And he said that is what PureTax is telling us. I don’t see how this is the case. I guess that is what I am asking @Diplomat … how is this the case?

From Emily Chan, attorney

Nonprofit organizations are generally limited in the amount of unrelated business activities they can conduct.

But the Internal Revenue Service (IRS) has not been specific about how much permissible earned income can be generated by unrelated sources.

Although no fixed percentage limitation exists, there are two main reasons why unrelated business income raises concern for public charities and most other exempt organizations under Internal Revenue Code section 501(c).

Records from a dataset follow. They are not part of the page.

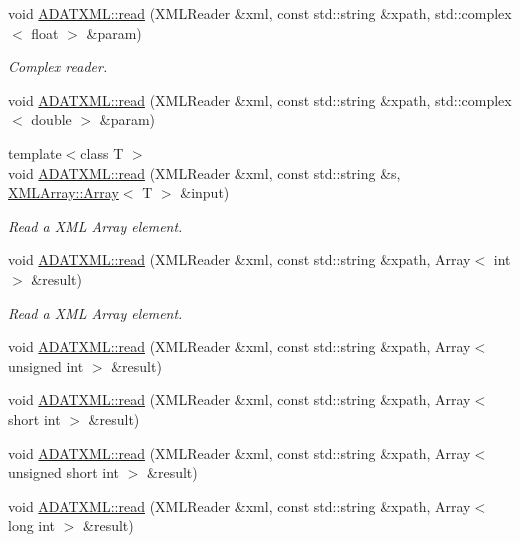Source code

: \begin{DoxyCompactItemize}
\item 
void \mbox{\hyperlink{group__io_ga1287217ff7c9cbae6a6c958ee2de7776}{A\+D\+A\+T\+X\+M\+L\+::read}} (X\+M\+L\+Reader \&xml, const std\+::string \&xpath, std\+::complex$<$ float $>$ \&param)
\begin{DoxyCompactList}\small\item\em Complex reader. \end{DoxyCompactList}\item 
void \mbox{\hyperlink{group__io_gaf79f2861a8d55a3e88311959e646b0e1}{A\+D\+A\+T\+X\+M\+L\+::read}} (X\+M\+L\+Reader \&xml, const std\+::string \&xpath, std\+::complex$<$ double $>$ \&param)
\item 
{\footnotesize template$<$class T $>$ }\\void \mbox{\hyperlink{group__io_gae46a9532d6b16b2a3dc58d889eb1d688}{A\+D\+A\+T\+X\+M\+L\+::read}} (X\+M\+L\+Reader \&xml, const std\+::string \&s, \mbox{\hyperlink{classXMLArray_1_1Array}{X\+M\+L\+Array\+::\+Array}}$<$ T $>$ \&input)
\begin{DoxyCompactList}\small\item\em Read a X\+ML Array element. \end{DoxyCompactList}\item 
void \mbox{\hyperlink{group__io_gaeaed8077b8bee4f4277ea0cc8cc13744}{A\+D\+A\+T\+X\+M\+L\+::read}} (X\+M\+L\+Reader \&xml, const std\+::string \&xpath, Array$<$ int $>$ \&result)
\begin{DoxyCompactList}\small\item\em Read a X\+ML Array element. \end{DoxyCompactList}\item 
void \mbox{\hyperlink{group__io_ga2eaf76c05e59884bd34813884eef708b}{A\+D\+A\+T\+X\+M\+L\+::read}} (X\+M\+L\+Reader \&xml, const std\+::string \&xpath, Array$<$ unsigned int $>$ \&result)
\item 
void \mbox{\hyperlink{group__io_gaa9246e7914f16a84371b00a4910a535a}{A\+D\+A\+T\+X\+M\+L\+::read}} (X\+M\+L\+Reader \&xml, const std\+::string \&xpath, Array$<$ short int $>$ \&result)
\item 
void \mbox{\hyperlink{group__io_ga778f9eca273d2180afff1ba58606a153}{A\+D\+A\+T\+X\+M\+L\+::read}} (X\+M\+L\+Reader \&xml, const std\+::string \&xpath, Array$<$ unsigned short int $>$ \&result)
\item 
void \mbox{\hyperlink{group__io_ga28f3bc5eedbefea7d81064c339e72f97}{A\+D\+A\+T\+X\+M\+L\+::read}} (X\+M\+L\+Reader \&xml, const std\+::string \&xpath, Array$<$ long int $>$ \&result)

\end{DoxyCompactItemize}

First, unrelated business income is taxable at the corporate tax rate (i.e., subject to the unrelated business income tax (UBIT).
Second, an exempt organization cannot engage in more than an insubstantial amount of unrelated business activity without risk of losing its tax-exempt status.
An “unrelated business” is defined by the IRS as a trade or business that is regularly carried on, and not for the most part related to the exempt purpose of the organization.

A related business means that the income-generating activity supports the organization’s exempt purposes, and does not just produce income.

Whether or not the activity produces income is not the most important fact. But what does matter is if that activity supports the organization’s mission.

The analysis of related vs. unrelated business activities can become quite complex. For instance, individual items sold in a museum gift shop could be classified either way.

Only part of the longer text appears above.